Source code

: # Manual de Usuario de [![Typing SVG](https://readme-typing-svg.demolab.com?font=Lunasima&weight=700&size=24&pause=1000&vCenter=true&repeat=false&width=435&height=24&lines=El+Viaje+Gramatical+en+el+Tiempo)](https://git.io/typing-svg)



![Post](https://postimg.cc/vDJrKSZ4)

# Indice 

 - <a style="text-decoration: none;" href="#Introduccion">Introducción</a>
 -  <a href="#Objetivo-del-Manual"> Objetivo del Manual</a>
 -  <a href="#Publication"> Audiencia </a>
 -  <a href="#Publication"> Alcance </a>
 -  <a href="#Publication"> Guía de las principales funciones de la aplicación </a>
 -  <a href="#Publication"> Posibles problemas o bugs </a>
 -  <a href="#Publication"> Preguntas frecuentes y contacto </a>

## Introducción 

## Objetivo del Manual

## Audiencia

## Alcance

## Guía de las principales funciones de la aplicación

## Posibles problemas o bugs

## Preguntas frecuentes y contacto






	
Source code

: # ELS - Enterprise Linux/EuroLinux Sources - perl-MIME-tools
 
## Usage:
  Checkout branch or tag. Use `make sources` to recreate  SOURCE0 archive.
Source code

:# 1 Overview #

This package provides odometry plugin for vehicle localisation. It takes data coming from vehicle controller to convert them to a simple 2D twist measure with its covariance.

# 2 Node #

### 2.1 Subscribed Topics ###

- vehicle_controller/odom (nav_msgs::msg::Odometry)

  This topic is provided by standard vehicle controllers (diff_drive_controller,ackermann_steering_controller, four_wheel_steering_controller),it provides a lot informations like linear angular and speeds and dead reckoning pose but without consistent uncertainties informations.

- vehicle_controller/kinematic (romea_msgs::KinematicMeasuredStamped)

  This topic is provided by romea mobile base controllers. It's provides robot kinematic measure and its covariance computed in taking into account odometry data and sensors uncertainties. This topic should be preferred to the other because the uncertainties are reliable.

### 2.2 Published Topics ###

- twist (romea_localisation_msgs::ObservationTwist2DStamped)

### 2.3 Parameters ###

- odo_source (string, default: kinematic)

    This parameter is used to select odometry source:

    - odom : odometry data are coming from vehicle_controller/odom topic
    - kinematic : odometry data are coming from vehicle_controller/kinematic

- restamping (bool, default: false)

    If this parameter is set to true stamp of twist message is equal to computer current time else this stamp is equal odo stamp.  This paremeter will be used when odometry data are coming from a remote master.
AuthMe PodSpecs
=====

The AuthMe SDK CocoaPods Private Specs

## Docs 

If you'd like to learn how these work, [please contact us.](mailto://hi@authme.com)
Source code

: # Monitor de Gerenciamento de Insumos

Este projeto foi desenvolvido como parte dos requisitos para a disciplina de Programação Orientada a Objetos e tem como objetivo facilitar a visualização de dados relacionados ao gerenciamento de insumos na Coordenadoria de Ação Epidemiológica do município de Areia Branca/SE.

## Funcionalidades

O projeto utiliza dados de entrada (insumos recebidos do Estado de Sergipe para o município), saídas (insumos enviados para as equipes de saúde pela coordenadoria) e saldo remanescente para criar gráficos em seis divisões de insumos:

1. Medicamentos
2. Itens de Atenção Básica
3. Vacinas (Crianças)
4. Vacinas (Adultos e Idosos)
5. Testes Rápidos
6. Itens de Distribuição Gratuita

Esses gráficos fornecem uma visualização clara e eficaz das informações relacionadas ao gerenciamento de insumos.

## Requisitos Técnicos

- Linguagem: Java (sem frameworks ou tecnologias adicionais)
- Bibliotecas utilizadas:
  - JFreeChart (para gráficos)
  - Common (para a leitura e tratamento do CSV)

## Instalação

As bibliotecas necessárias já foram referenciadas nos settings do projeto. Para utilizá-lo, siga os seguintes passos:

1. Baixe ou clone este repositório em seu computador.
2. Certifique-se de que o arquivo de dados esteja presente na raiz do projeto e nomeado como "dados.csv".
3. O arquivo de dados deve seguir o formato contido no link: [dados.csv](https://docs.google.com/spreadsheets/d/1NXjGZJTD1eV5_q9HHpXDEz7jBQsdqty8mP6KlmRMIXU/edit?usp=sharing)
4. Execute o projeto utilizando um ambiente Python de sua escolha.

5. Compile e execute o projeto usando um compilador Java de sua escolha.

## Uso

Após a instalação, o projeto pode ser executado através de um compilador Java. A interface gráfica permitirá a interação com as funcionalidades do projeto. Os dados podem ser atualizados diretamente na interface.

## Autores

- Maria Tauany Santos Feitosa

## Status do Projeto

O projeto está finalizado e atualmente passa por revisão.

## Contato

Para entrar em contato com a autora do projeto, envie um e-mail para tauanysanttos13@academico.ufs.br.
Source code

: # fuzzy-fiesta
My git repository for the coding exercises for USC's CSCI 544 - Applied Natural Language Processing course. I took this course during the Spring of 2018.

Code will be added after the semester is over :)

____________________

From the line that has "Objetivo del Manual</a>" through the line that has "1 Overview #", copy every line exactly as it appears above, and leave out all others.

[ANSWER SECTION]:
 -  <a href="#Objetivo-del-Manual"> Objetivo del Manual</a>
 -  <a href="#Publication"> Audiencia </a>
 -  <a href="#Publication"> Alcance </a>
 -  <a href="#Publication"> Guía de las principales funciones de la aplicación </a>
 -  <a href="#Publication"> Posibles problemas o bugs </a>
 -  <a href="#Publication"> Preguntas frecuentes y contacto </a>

## Introducción 

## Objetivo del Manual

## Audiencia

## Alcance

## Guía de las principales funciones de la aplicación

## Posibles problemas o bugs

## Preguntas frecuentes y contacto






	
Source code

: # ELS - Enterprise Linux/EuroLinux Sources - perl-MIME-tools
 
## Usage:
  Checkout branch or tag. Use `make sources` to recreate  SOURCE0 archive.
Source code

:# 1 Overview #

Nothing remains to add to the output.